Modern datacenters and IoT networks generate a wide variety of telemetry that makes excellent fodder for machine learning algorithms. Combined with feature extraction and expansion techniques such as word2vec or polynomial expansion, these data yield an embarrassment of riches for learning models and the data scientists who train them. However, these extremely rich feature sets come at a cost. High-dimensional feature spaces almost always include many redundant or noisy dimensions.
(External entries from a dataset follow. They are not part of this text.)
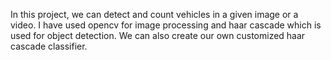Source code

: 
In this project, we can detect and count vehicles in a given image or a video. I have used opencv for image processing and haar cascade which is used for object detection. We can also create our own customized haar cascade classifier.
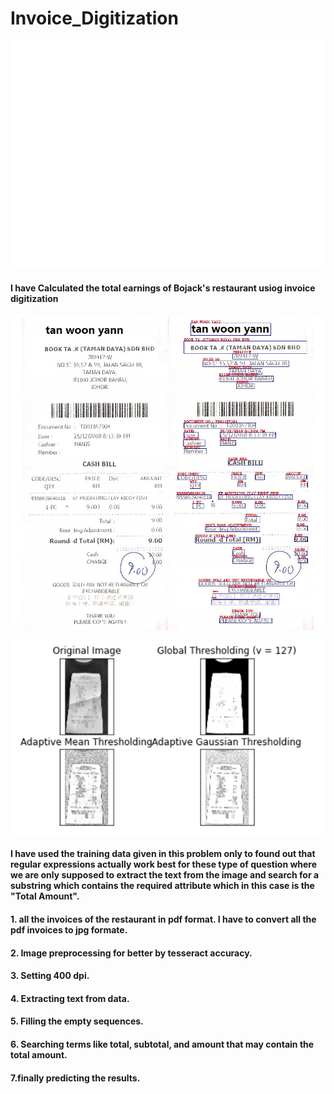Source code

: # Invoice_Digitization

![](image/img.gif)

#### I have Calculated the total earnings of Bojack's restaurant usiog invoice digitization

![](image/boxing.PNG)

![](image/img1.PNG)

****I have used the training data given in this problem only to found out that regular expressions actually work 
best for these type of question where we are only supposed to extract the text from the image and search for a substring 
which contains the required attribute which in this case is the "Total Amount".****
#### 1. all the invoices of the restaurant in pdf format. I have to convert all the pdf invoices to jpg formate.
#### 2. Image preprocessing for better by tesseract accuracy.
#### 3. Setting 400 dpi.
#### 4. Extracting text from data.
#### 5. Filling the empty sequences.
#### 6. Searching terms like total, subtotal, and amount that may contain the total amount.
#### 7.finally predicting the results.
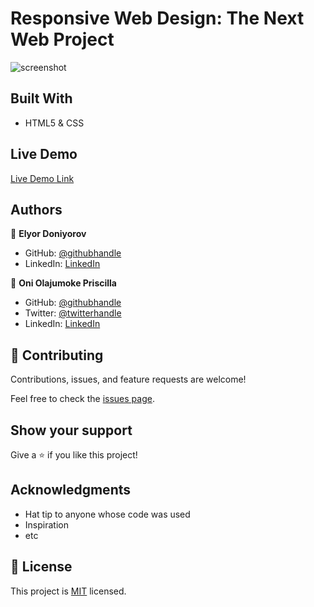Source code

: # Responsive Web Design: The Next Web Project

> 
![screenshot](https://user-images.githubusercontent.com/69638013/105198280-cb7c8480-5b3d-11eb-8d6a-ce686089fa71.png)


## Built With

- HTML5 & CSS

## Live Demo

[Live Demo Link](https://livedemo.com)

## Authors

👤 **Elyor Doniyorov**

- GitHub: [@githubhandle](https://github.com/EL28DEV)
- LinkedIn: [LinkedIn](https://linkedin.com/elyor-doniyorov-a24631135/)

👤 **Oni Olajumoke Priscilla**

- GitHub: [@githubhandle](https://github.com/prolajumokeoni)
- Twitter: [@twitterhandle](https://twitter.com/prolajumokeoni)
- LinkedIn: [LinkedIn](https://linkedin.com/olajumoke-priscilla-oni-44a48b162/)

## 🤝 Contributing

Contributions, issues, and feature requests are welcome!

Feel free to check the [issues page](issues/).

## Show your support

Give a ⭐️ if you like this project!

## Acknowledgments

- Hat tip to anyone whose code was used
- Inspiration
- etc

## 📝 License

This project is [MIT](lic.url) licensed.
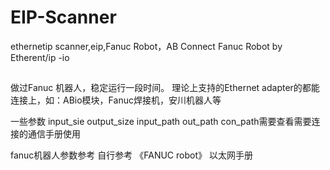 # EIP-Scanner
ethernetip scanner,eip,Fanuc Robot，AB
Connect Fanuc Robot by Etherent/ip -io


##
做过Fanuc 机器人，稳定运行一段时间。
理论上支持的Ethernet adapter的都能连接上，如：ABio模块，Fanuc焊接机，安川机器人等

一些参数 input_sie output_size input_path out_path con_path需要查看需要连接的通信手册使用

fanuc机器人参数参考 自行参考 《FANUC robot》 以太网手册

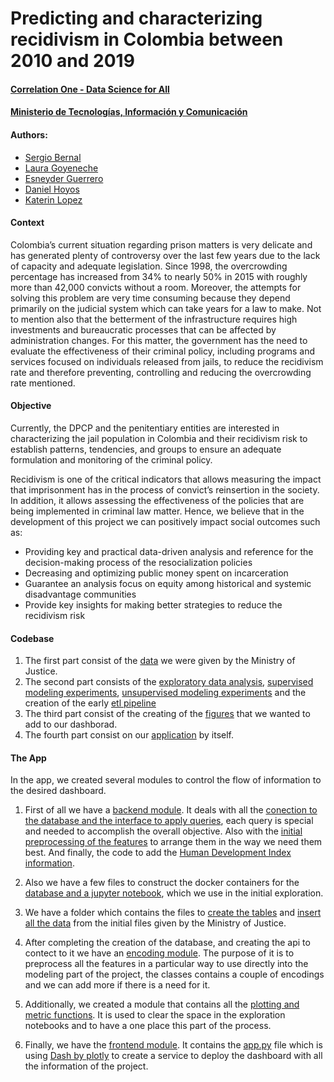 # Predicting and characterizing recidivism in Colombia between 2010 and 2019

#### [Correlation One - Data Science for All](https://www.correlation-one.com/)
#### [Ministerio de Tecnologías, Información y Comunicación](https://www.mintic.gov.co/portal/inicio/)

#### Authors:
- [Sergio Bernal](https://www.linkedin.com/in/sergionbernal/)
- [Laura Goyeneche](https://www.linkedin.com/in/goyenechelaura/)
- [Esneyder Guerrero](https://www.linkedin.com/in/esneyder-guerrero-88282262/)
- [Daniel Hoyos](https://www.linkedin.com/in/daniel-hoyos-2b3a07a1/)
- [Katerin Lopez](https://www.linkedin.com/in/kaylopezal/)


#### Context
Colombia’s current situation regarding prison matters is very delicate and has generated plenty of controversy over the last few years due to the lack of capacity and adequate legislation. Since 1998, the overcrowding percentage has increased from 34% to nearly 50% in 2015 with roughly more than 42,000 convicts without a room. Moreover,  the attempts for solving this problem are very time consuming because they depend primarily on the judicial system which can take years for a law to make. Not to mention also that the betterment of the infrastructure requires high investments and bureaucratic processes that can be affected by administration changes. For this matter, the government has the need to evaluate the effectiveness of their criminal policy, including programs and services focused on individuals released from jails, to reduce the recidivism rate and therefore preventing, controlling and reducing the overcrowding rate mentioned.

#### Objective
Currently, the DPCP and the penitentiary entities are interested in characterizing the jail population in Colombia and their recidivism risk to establish patterns, tendencies, and groups to ensure an adequate formulation and monitoring of the criminal policy.

Recidivism is one of the critical indicators that allows measuring the impact that imprisonment has in the process of convict’s reinsertion in the society. In addition, it allows assessing the effectiveness of the policies that are being implemented in criminal law matter. Hence, we believe that in the development of this project we can positively impact social outcomes such as:

- Providing key and practical data-driven analysis and reference for the decision-making process of the resocialization policies
- Decreasing and optimizing public money spent on incarceration
- Guarantee an analysis focus on equity among historical and systemic disadvantage communities
- Provide key insights for making better strategies to reduce the recidivism risk

#### Codebase
1) The first part consist of the [data](https://github.com/dehoyosb/MinJusticia_team77_DS4A_Project/tree/master/data/ministry_of_justice) we were given by the Ministry of Justice.
2) The second part consists of the [exploratory data analysis](https://github.com/dehoyosb/MinJusticia_team77_DS4A_Project/tree/master/misc/eda), [supervised modeling experiments](https://github.com/dehoyosb/MinJusticia_team77_DS4A_Project/tree/master/misc/supervised_learning), [unsupervised modeling experiments](https://github.com/dehoyosb/MinJusticia_team77_DS4A_Project/tree/master/misc/unsupervised_learning) and the creation of the early [etl pipeline](https://github.com/dehoyosb/MinJusticia_team77_DS4A_Project/tree/master/misc/etl)
3) The third part consist of the creating of the [figures](https://github.com/dehoyosb/MinJusticia_team77_DS4A_Project/tree/master/misc/app-figures) that we wanted to add to our dashborad.
4) The fourth part consist on our [application](https://github.com/dehoyosb/MinJusticia_team77_DS4A_Project/tree/master/app) by itself.

#### The App
In the app, we created several modules to control the flow of information to the desired dashboard. 

1) First of all we have a [backend module](https://github.com/dehoyosb/MinJusticia_team77_DS4A_Project/tree/master/app/backend). It deals with all the [conection to the database and the interface to apply queries](https://github.com/dehoyosb/MinJusticia_team77_DS4A_Project/blob/master/app/backend/utils.py), each query is special and needed to accomplish the overall objective. Also with the [initial preprocessing of the features](https://github.com/dehoyosb/MinJusticia_team77_DS4A_Project/blob/master/app/backend/etl.py) to arrange them in the way we need them best. And finally, the code to add the [Human Development Index information](https://github.com/dehoyosb/MinJusticia_team77_DS4A_Project/blob/master/app/backend/etl_sdhi.py).

2) Also we have a few files to construct the docker containers for the [database and a jupyter notebook](https://github.com/dehoyosb/MinJusticia_team77_DS4A_Project/blob/master/app/docker/docker-compose.yml), which we use in the initial exploration.

3) We have a folder which contains the files to [create the tables](https://github.com/dehoyosb/MinJusticia_team77_DS4A_Project/blob/master/app/setup_DB/ddl_normalizado.sql) and [insert all the data](https://github.com/dehoyosb/MinJusticia_team77_DS4A_Project/blob/master/app/setup_DB/dml_tablas_parametros.sql) from the initial files given by the Ministry of Justice.

4) After completing the creation of the database, and creating the api to contect to it we have an [encoding module](https://github.com/dehoyosb/MinJusticia_team77_DS4A_Project/tree/master/app/encoding_module). The purpose of it is to preprocess all the features in a particular way to use directly into the modeling part of the project, the classes contains a couple of encodings and we can add more if there is a need for it.

5) Additionally, we created a module that contains all the [plotting and metric functions](https://github.com/dehoyosb/MinJusticia_team77_DS4A_Project/tree/master/app/utils). It is used to clear the space in the exploration notebooks and to have a one place this part of the process.

6) Finally, we have the [frontend module](https://github.com/dehoyosb/MinJusticia_team77_DS4A_Project/tree/master/app/frontend). It contains the [app.py](https://github.com/dehoyosb/MinJusticia_team77_DS4A_Project/blob/master/app/frontend/app.py) file which is using [Dash by plotly](https://plotly.com/dash/) to create a service to deploy the dashboard with all the information of the project.
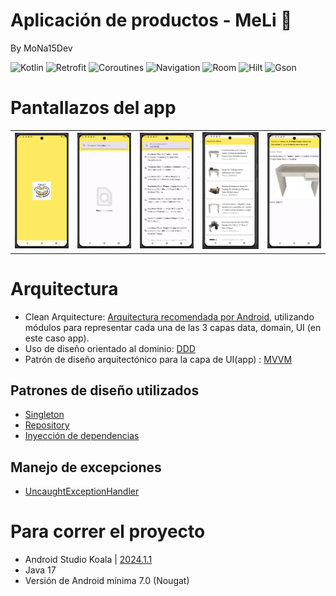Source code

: # Aplicación de productos - MeLi 🤝
By MoNa15Dev


![Kotlin](https://img.shields.io/badge/kotlin-1.9.0-blue)
![Retrofit](https://img.shields.io/badge/retrofit-2.9.0-yellowgreen)
![Coroutines](https://img.shields.io/badge/coroutines-1.8.1-yellowgreen)
![Navigation](https://img.shields.io/badge/navigation-2.8.0-orange)
![Room](https://img.shields.io/badge/room-2.6.1-blue)
![Hilt](https://img.shields.io/badge/hilt-2.48-brightgreen)
![Gson](https://img.shields.io/badge/gson-2.9.0-yellowgreen)

# Pantallazos del app

<table>
    <tr>
    <td><img src="/images/image_splash.png"></td>
    <td><img src="/images/image_search_empty.png"></td>
    <td><img src="/images/image_search.png"></td>
    <td><img src="/images/image_list.png"></td>
    <td><img src="/images/image_detail.png"></td>
    </tr>
</table>

# Arquitectura

- Clean Arquitecture: [Arquitectura recomendada por Android](https://developer.android.com/jetpack/guide?gclid=Cj0KCQjwqoibBhDUARIsAH2OpWjcfMYRBW8Kfi9W2ibch4_xQb8NlUmuwjgMaMoAUxDQsYpKKTKG2L0aAjhnEALw_wcB&gclsrc=aw.ds#recommended-app-arch), utilizando módulos para representar cada una de las 3 capas data, domain, UI (en este caso app).
- Uso de diseño orientado al dominio: [DDD](https://en.wikipedia.org/wiki/Domain-driven_design#:~:text=Domain%2Ddriven%20design%20(DDD),which%20have%20their%20own%20model.)
- Patrón de diseño arquitectónico para la capa de UI(app) : [MVVM](https://developer.android.com/topic/libraries/architecture/viewmodel)

## Patrones de diseño utilizados

- [Singleton](https://sourcemaking.com/design_patterns/singleton)
- [Repository](https://learn.microsoft.com/en-us/dotnet/architecture/microservices/microservice-ddd-cqrs-patterns/infrastructure-persistence-layer-design)
- [Inyección de dependencias](https://developer.android.com/training/dependency-injection?hl=es-419)

## Manejo de excepciones

- [UncaughtExceptionHandler](https://developer.android.com/reference/java/lang/Thread.UncaughtExceptionHandler)


# Para correr el proyecto
- Android Studio Koala | [2024.1.1](https://developer.android.com/studio/releases?hl=es-419)
- Java 17
- Versión de Android mínima 7.0 (Nougat)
These low-information features waste space and computation, and reduce the quality of learning models by diluting useful features.
In this talk, Erlandson will describe how Random Forest Clustering identifies useful features in data having many low-quality features, and will demonstrate a feature reduction application using Apache Spark to analyze compute infrastructure telemetry data.
Learn the principles of how Random Forest Clustering solves feature reduction problems, and how you can apply Random Forest tools in Apache Spark to improve your model training scalability, the quality of your models, and your understanding of application domains.
Session hashtag: #SFds8
Erik Erlandson is a Software Engineer at Red Hat, where he investigates analytics use cases and scalable deployments for Apache Spark in the cloud. He also consults on internal data science and analytics projects. Erik is a contributor to Apache Spark and other open source projects in the Spark ecosystem, including the Spark on Kubernetes community project, Algebird and Scala.